*** Records provided Section Begins ***
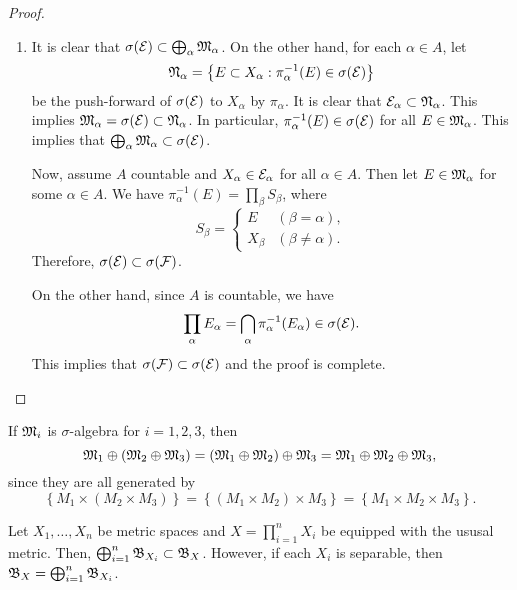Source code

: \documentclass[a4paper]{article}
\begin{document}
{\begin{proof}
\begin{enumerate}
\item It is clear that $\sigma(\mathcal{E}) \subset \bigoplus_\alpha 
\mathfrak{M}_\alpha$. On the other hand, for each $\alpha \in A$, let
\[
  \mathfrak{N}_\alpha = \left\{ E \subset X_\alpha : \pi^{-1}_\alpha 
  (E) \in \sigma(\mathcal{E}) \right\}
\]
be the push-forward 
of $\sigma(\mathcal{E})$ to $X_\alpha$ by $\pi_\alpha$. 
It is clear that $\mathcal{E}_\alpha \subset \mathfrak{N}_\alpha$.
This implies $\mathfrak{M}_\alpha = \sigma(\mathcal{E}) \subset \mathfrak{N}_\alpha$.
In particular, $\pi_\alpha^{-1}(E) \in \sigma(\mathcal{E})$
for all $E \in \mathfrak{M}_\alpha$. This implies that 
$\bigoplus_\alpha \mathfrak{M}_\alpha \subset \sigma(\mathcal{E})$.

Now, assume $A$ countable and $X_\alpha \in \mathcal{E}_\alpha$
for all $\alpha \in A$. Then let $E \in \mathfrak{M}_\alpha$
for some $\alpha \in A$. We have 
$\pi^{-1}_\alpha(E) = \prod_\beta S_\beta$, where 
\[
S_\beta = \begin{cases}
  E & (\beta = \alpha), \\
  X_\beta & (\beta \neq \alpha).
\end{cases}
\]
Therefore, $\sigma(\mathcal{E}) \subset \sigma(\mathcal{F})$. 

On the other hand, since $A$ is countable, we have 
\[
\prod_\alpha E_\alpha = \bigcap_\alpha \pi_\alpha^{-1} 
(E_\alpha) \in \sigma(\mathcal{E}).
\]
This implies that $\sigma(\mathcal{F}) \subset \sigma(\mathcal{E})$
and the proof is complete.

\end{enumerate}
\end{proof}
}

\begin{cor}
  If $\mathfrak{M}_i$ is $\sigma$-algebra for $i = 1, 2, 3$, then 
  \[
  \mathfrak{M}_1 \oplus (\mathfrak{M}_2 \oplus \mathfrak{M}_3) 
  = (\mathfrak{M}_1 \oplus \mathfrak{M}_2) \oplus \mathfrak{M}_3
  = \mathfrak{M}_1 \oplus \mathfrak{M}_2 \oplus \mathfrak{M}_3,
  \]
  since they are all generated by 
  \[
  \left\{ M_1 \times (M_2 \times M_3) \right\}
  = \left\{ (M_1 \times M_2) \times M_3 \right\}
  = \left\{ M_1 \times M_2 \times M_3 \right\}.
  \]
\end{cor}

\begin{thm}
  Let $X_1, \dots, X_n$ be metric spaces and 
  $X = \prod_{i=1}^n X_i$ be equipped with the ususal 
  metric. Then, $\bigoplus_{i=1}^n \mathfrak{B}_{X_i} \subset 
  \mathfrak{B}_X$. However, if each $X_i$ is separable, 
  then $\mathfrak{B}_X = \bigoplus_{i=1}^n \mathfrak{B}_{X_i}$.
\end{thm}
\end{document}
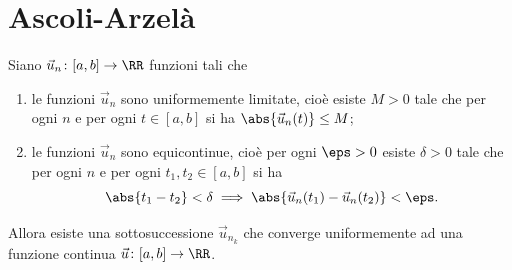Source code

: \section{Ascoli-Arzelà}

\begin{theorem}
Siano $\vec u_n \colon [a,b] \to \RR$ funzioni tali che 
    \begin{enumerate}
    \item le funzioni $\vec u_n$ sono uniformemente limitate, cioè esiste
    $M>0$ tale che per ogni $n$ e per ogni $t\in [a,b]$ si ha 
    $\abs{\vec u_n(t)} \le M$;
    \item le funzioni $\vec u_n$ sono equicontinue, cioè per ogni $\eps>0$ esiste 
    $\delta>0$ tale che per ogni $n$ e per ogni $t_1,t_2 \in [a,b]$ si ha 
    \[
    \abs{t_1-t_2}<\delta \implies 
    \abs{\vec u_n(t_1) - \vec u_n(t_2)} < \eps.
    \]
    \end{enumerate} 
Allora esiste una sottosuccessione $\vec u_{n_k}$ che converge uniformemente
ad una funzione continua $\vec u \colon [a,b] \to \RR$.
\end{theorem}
*** Records provided Section Ends ***
:: Aim of the exercise ::
Write the listing out exactly, word for word, but omit the pictures.

:: Output for this task ::
Source code

: \documentclass[a4paper]{article}
\begin{document}
{\begin{proof}
\begin{enumerate}
\item It is clear that $\sigma(\mathcal{E}) \subset \bigoplus_\alpha 
\mathfrak{M}_\alpha$. On the other hand, for each $\alpha \in A$, let
\[
  \mathfrak{N}_\alpha = \left\{ E \subset X_\alpha : \pi^{-1}_\alpha 
  (E) \in \sigma(\mathcal{E}) \right\}
\]
be the push-forward 
of $\sigma(\mathcal{E})$ to $X_\alpha$ by $\pi_\alpha$. 
It is clear that $\mathcal{E}_\alpha \subset \mathfrak{N}_\alpha$.
This implies $\mathfrak{M}_\alpha = \sigma(\mathcal{E}) \subset \mathfrak{N}_\alpha$.
In particular, $\pi_\alpha^{-1}(E) \in \sigma(\mathcal{E})$
for all $E \in \mathfrak{M}_\alpha$. This implies that 
$\bigoplus_\alpha \mathfrak{M}_\alpha \subset \sigma(\mathcal{E})$.

Now, assume $A$ countable and $X_\alpha \in \mathcal{E}_\alpha$
for all $\alpha \in A$. Then let $E \in \mathfrak{M}_\alpha$
for some $\alpha \in A$. We have 
$\pi^{-1}_\alpha(E) = \prod_\beta S_\beta$, where 
\[
S_\beta = \begin{cases}
  E & (\beta = \alpha), \\
  X_\beta & (\beta \neq \alpha).
\end{cases}
\]
Therefore, $\sigma(\mathcal{E}) \subset \sigma(\mathcal{F})$. 

On the other hand, since $A$ is countable, we have 
\[
\prod_\alpha E_\alpha = \bigcap_\alpha \pi_\alpha^{-1} 
(E_\alpha) \in \sigma(\mathcal{E}).
\]
This implies that $\sigma(\mathcal{F}) \subset \sigma(\mathcal{E})$
and the proof is complete.

\end{enumerate}
\end{proof}
}

\begin{cor}
  If $\mathfrak{M}_i$ is $\sigma$-algebra for $i = 1, 2, 3$, then 
  \[
  \mathfrak{M}_1 \oplus (\mathfrak{M}_2 \oplus \mathfrak{M}_3) 
  = (\mathfrak{M}_1 \oplus \mathfrak{M}_2) \oplus \mathfrak{M}_3
  = \mathfrak{M}_1 \oplus \mathfrak{M}_2 \oplus \mathfrak{M}_3,
  \]
  since they are all generated by 
  \[
  \left\{ M_1 \times (M_2 \times M_3) \right\}
  = \left\{ (M_1 \times M_2) \times M_3 \right\}
  = \left\{ M_1 \times M_2 \times M_3 \right\}.
  \]
\end{cor}

\begin{thm}
  Let $X_1, \dots, X_n$ be metric spaces and 
  $X = \prod_{i=1}^n X_i$ be equipped with the ususal 
  metric. Then, $\bigoplus_{i=1}^n \mathfrak{B}_{X_i} \subset 
  \mathfrak{B}_X$. However, if each $X_i$ is separable, 
  then $\mathfrak{B}_X = \bigoplus_{i=1}^n \mathfrak{B}_{X_i}$.
\end{thm}
\end{document}
Source code

: \section{Ascoli-Arzelà}

\begin{theorem}
Siano $\vec u_n \colon [a,b] \to \RR$ funzioni tali che 
    \begin{enumerate}
    \item le funzioni $\vec u_n$ sono uniformemente limitate, cioè esiste
    $M>0$ tale che per ogni $n$ e per ogni $t\in [a,b]$ si ha 
    $\abs{\vec u_n(t)} \le M$;
    \item le funzioni $\vec u_n$ sono equicontinue, cioè per ogni $\eps>0$ esiste 
    $\delta>0$ tale che per ogni $n$ e per ogni $t_1,t_2 \in [a,b]$ si ha 
    \[
    \abs{t_1-t_2}<\delta \implies 
    \abs{\vec u_n(t_1) - \vec u_n(t_2)} < \eps.
    \]
    \end{enumerate} 
Allora esiste una sottosuccessione $\vec u_{n_k}$ che converge uniformemente
ad una funzione continua $\vec u \colon [a,b] \to \RR$.
\end{theorem}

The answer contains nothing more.